Having recorded its first COVID-19 case on 26 February 2020 and initially facing very limited testing and clinical management capacities, the Georgian government promptly mandated restrictive measures, culminating in a 2-month strict lockdown and state of emergency starting 21 March 2020. A “curfew” (restriction of any outdoor movement from 21 p.m. through 06 a.m.) was enforced for most of April and May 2021 (see Figure 1). By mid-April 2020, the roads out of the four largest cities had been closed, movement of most of modes of private and public transport (cars) were prohibited and daily movements reduced by about 80% [27, 28]. The NCDC’s leadership appealed to the public to avoid Easter-related gatherings, with which most of the population complied, expressing a high level of trust in their leadership [29, 30]. At the same time, entrance in cemeteries was prohibited. With 721 confirmed cases and 12 deaths nationwide by the end of May 2020, Georgia managed to avoid a significant first wave, albeit at the substantial economic cost of hundreds of thousands of job losses and a severe recession (as described below under the Economic Impact sub-heading). This initial epidemiological success prompted initial perceptions of victory over the pandemic by the political leadership, which were communicated to the Georgian public as a success story and reported by some international media as such [27, 31, 32].

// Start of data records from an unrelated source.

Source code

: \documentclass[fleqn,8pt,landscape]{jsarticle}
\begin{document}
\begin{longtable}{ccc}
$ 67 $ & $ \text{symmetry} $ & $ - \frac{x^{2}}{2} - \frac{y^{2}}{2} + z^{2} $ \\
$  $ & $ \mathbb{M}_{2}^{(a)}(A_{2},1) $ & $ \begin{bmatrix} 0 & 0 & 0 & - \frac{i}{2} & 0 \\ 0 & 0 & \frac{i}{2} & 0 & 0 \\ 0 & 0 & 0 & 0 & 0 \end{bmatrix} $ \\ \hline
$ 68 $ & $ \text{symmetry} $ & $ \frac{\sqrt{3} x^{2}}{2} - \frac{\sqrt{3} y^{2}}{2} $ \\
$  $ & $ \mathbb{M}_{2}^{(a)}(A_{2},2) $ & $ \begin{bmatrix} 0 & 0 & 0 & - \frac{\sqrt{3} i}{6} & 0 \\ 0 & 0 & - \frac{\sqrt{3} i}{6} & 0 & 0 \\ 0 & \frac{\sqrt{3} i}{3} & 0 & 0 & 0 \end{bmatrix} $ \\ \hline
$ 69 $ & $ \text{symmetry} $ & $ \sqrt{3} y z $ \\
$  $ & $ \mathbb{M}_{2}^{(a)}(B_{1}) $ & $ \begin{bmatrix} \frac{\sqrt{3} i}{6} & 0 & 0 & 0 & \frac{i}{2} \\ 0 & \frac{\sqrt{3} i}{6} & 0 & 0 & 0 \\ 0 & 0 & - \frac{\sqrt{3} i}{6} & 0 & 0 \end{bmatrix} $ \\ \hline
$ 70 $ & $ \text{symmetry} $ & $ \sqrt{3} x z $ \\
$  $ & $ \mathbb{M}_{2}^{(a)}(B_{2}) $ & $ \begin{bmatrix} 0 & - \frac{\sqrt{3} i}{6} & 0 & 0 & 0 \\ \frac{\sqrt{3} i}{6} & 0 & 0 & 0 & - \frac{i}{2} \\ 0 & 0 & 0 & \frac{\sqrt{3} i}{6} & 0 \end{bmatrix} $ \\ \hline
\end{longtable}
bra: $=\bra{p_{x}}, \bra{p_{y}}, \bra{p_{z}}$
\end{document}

In response, a public health leader later warned against the “[…] illusion that the country defeated COVID infection–no, we did not. The victory over COVID is still far away and one single country can’t do that.” [33] (NCDC director general, 21 July 2020)

At the onset of the pandemic, the NCDC implemented intensive efforts on contact tracing and quarantine until capacity was exceeded. A network of “fever clinics” was formed for rapid assessment, isolation and testing of persons presenting a fever. Until the end of 2020, testing was targeted to symptomatic persons, healthcare personnel and other frontline workers.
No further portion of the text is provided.